**Work instruction**
Repeat the data word for word. Do not include the pictures.

-------- Records supplied

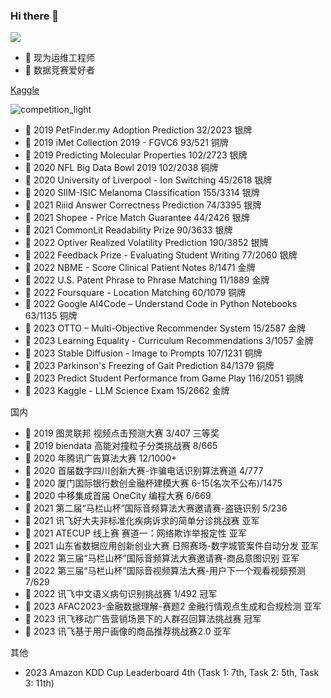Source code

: ### Hi there 👋

<!--
**jackhuntcn/jackhuntcn** is a ✨ _special_ ✨ repository because its `README.md` (this file) appears on your GitHub profile.

Here are some ideas to get you started:

- 🔭 I’m currently working on ...
- 🌱 I’m currently learning ...
- 👯 I’m looking to collaborate on ...
- 🤔 I’m looking for help with ...
- 💬 Ask me about ...
- 📫 How to reach me: ...
- 😄 Pronouns: ...
- ⚡ Fun fact: ...
-->

<img align="top" src="https://github-readme-stats.vercel.app/api?username=jackhuntcn&show_icons=true&theme=cobalt">

- 🔭 现为运维工程师
- 🌱 数据竞赛爱好者

[Kaggle](https://www.kaggle.com/hengzheng)

![competition_light](https://road-to-kaggle-grandmaster.vercel.app/api/badges/hengzheng/competition/light)

- 🥈 2019 PetFinder.my Adoption Prediction 32/2023 银牌
- 🥉 2019 iMet Collection 2019 - FGVC6 93/521 铜牌
- 🥈 2019 Predicting Molecular Properties 102/2723 银牌 
- 🥉 2020 NFL Big Data Bowl 2019 102/2038 铜牌
- 🥈 2020 University of Liverpool - Ion Switching 45/2618 银牌
- 🥈 2020 SIIM-ISIC Melanoma Classification 155/3314 银牌
- 🥈 2021 Riiid Answer Correctness Prediction 74/3395 银牌
- 🥈 2021 Shopee - Price Match Guarantee 44/2426 银牌
- 🥈 2021 CommonLit Readability Prize 90/3633 银牌
- 🥈 2022 Optiver Realized Volatility Prediction 190/3852 银牌
- 🥈 2022 Feedback Prize - Evaluating Student Writing 77/2060 银牌
- 🏅 2022 NBME - Score Clinical Patient Notes 8/1471 金牌
- 🏅 2022 U.S. Patent Phrase to Phrase Matching 11/1889 金牌
- 🥉 2022 Foursquare - Location Matching 60/1079 铜牌
- 🥉 2022 Google AI4Code – Understand Code in Python Notebooks 63/1135 铜牌
- 🏅 2023 OTTO – Multi-Objective Recommender System 15/2587 金牌
- 🏅 2023 Learning Equality - Curriculum Recommendations 3/1057 金牌
- 🥉 2023 Stable Diffusion - Image to Prompts 107/1231 铜牌
- 🥉 2023 Parkinson's Freezing of Gait Prediction 84/1379 铜牌
- 🥉 2023 Predict Student Performance from Game Play 116/2051 铜牌
- 🏅 2023 Kaggle - LLM Science Exam 15/2662 金牌

国内

- 🥉 2019 图灵联邦 视频点击预测大赛 3/407 三等奖
- 🥉 2019 biendata 高能对撞粒子分类挑战赛 8/665
- 🥉 2020 年腾讯广告算法大赛 12/1000+
- 🥉 2020 首届数字四川创新大赛-诈骗电话识别算法赛道 4/777
- 🥉 2020 厦门国际银行数创金融杯建模大赛 6-15(名次不公布)/1475
- 🥉 2020 中移集成首届 OneCity 编程大赛 6/669
- 🥉 2021 第二届“马栏山杯”国际音频算法大赛邀请赛-盗链识别 5/236
- 🥈 2021 讯飞好大夫非标准化疾病诉求的简单分诊挑战赛 亚军
- 🥈 2021 ATECUP 线上赛 赛道一：网络欺诈举报定性 亚军
- 🥈 2021 山东省数据应用创新创业大赛 日照赛场-数字城管案件自动分发 亚军
- 🥈 2022 第三届“马栏山杯”国际音频算法大赛邀请赛-商品意图识别 亚军
- 🥉 2022 第三届“马栏山杯”国际音视频算法大赛-用户下一个观看视频预测 7/629
- 🏅 2022 讯飞中文语义病句识别挑战赛 1/492 冠军
- 🥈 2023 AFAC2023-金融数据理解-赛题2 金融行情观点生成和合规检测 亚军
- 🏅 2023 讯飞移动广告营销场景下的人群召回算法挑战赛 冠军
- 🥈 2023 讯飞基于用户画像的商品推荐挑战赛2.0 亚军

其他

- 2023 Amazon KDD Cup Leaderboard 4th (Task 1: 7th, Task 2: 5th, Task 3: 11th)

----------------

**Result**
Source code

: ### Hi there 👋

<!--
**jackhuntcn/jackhuntcn** is a ✨ _special_ ✨ repository because its `README.md` (this file) appears on your GitHub profile.

Here are some ideas to get you started:

- 🔭 I’m currently working on ...
- 🌱 I’m currently learning ...
- 👯 I’m looking to collaborate on ...
- 🤔 I’m looking for help with ...
- 💬 Ask me about ...
- 📫 How to reach me: ...
- 😄 Pronouns: ...
- ⚡ Fun fact: ...
-->

<img align="top" src="https://github-readme-stats.vercel.app/api?username=jackhuntcn&show_icons=true&theme=cobalt">

- 🔭 现为运维工程师
- 🌱 数据竞赛爱好者

[Kaggle](https://www.kaggle.com/hengzheng)

![competition_light](https://road-to-kaggle-grandmaster.vercel.app/api/badges/hengzheng/competition/light)

- 🥈 2019 PetFinder.my Adoption Prediction 32/2023 银牌
- 🥉 2019 iMet Collection 2019 - FGVC6 93/521 铜牌
- 🥈 2019 Predicting Molecular Properties 102/2723 银牌 
- 🥉 2020 NFL Big Data Bowl 2019 102/2038 铜牌
- 🥈 2020 University of Liverpool - Ion Switching 45/2618 银牌
- 🥈 2020 SIIM-ISIC Melanoma Classification 155/3314 银牌
- 🥈 2021 Riiid Answer Correctness Prediction 74/3395 银牌
- 🥈 2021 Shopee - Price Match Guarantee 44/2426 银牌
- 🥈 2021 CommonLit Readability Prize 90/3633 银牌
- 🥈 2022 Optiver Realized Volatility Prediction 190/3852 银牌
- 🥈 2022 Feedback Prize - Evaluating Student Writing 77/2060 银牌
- 🏅 2022 NBME - Score Clinical Patient Notes 8/1471 金牌
- 🏅 2022 U.S. Patent Phrase to Phrase Matching 11/1889 金牌
- 🥉 2022 Foursquare - Location Matching 60/1079 铜牌
- 🥉 2022 Google AI4Code – Understand Code in Python Notebooks 63/1135 铜牌
- 🏅 2023 OTTO – Multi-Objective Recommender System 15/2587 金牌
- 🏅 2023 Learning Equality - Curriculum Recommendations 3/1057 金牌
- 🥉 2023 Stable Diffusion - Image to Prompts 107/1231 铜牌
- 🥉 2023 Parkinson's Freezing of Gait Prediction 84/1379 铜牌
- 🥉 2023 Predict Student Performance from Game Play 116/2051 铜牌
- 🏅 2023 Kaggle - LLM Science Exam 15/2662 金牌

国内

- 🥉 2019 图灵联邦 视频点击预测大赛 3/407 三等奖
- 🥉 2019 biendata 高能对撞粒子分类挑战赛 8/665
- 🥉 2020 年腾讯广告算法大赛 12/1000+
- 🥉 2020 首届数字四川创新大赛-诈骗电话识别算法赛道 4/777
- 🥉 2020 厦门国际银行数创金融杯建模大赛 6-15(名次不公布)/1475
- 🥉 2020 中移集成首届 OneCity 编程大赛 6/669
- 🥉 2021 第二届“马栏山杯”国际音频算法大赛邀请赛-盗链识别 5/236
- 🥈 2021 讯飞好大夫非标准化疾病诉求的简单分诊挑战赛 亚军
- 🥈 2021 ATECUP 线上赛 赛道一：网络欺诈举报定性 亚军
- 🥈 2021 山东省数据应用创新创业大赛 日照赛场-数字城管案件自动分发 亚军
- 🥈 2022 第三届“马栏山杯”国际音频算法大赛邀请赛-商品意图识别 亚军
- 🥉 2022 第三届“马栏山杯”国际音视频算法大赛-用户下一个观看视频预测 7/629
- 🏅 2022 讯飞中文语义病句识别挑战赛 1/492 冠军
- 🥈 2023 AFAC2023-金融数据理解-赛题2 金融行情观点生成和合规检测 亚军
- 🏅 2023 讯飞移动广告营销场景下的人群召回算法挑战赛 冠军
- 🥈 2023 讯飞基于用户画像的商品推荐挑战赛2.0 亚军

其他

- 2023 Amazon KDD Cup Leaderboard 4th (Task 1: 7th, Task 2: 5th, Task 3: 11th)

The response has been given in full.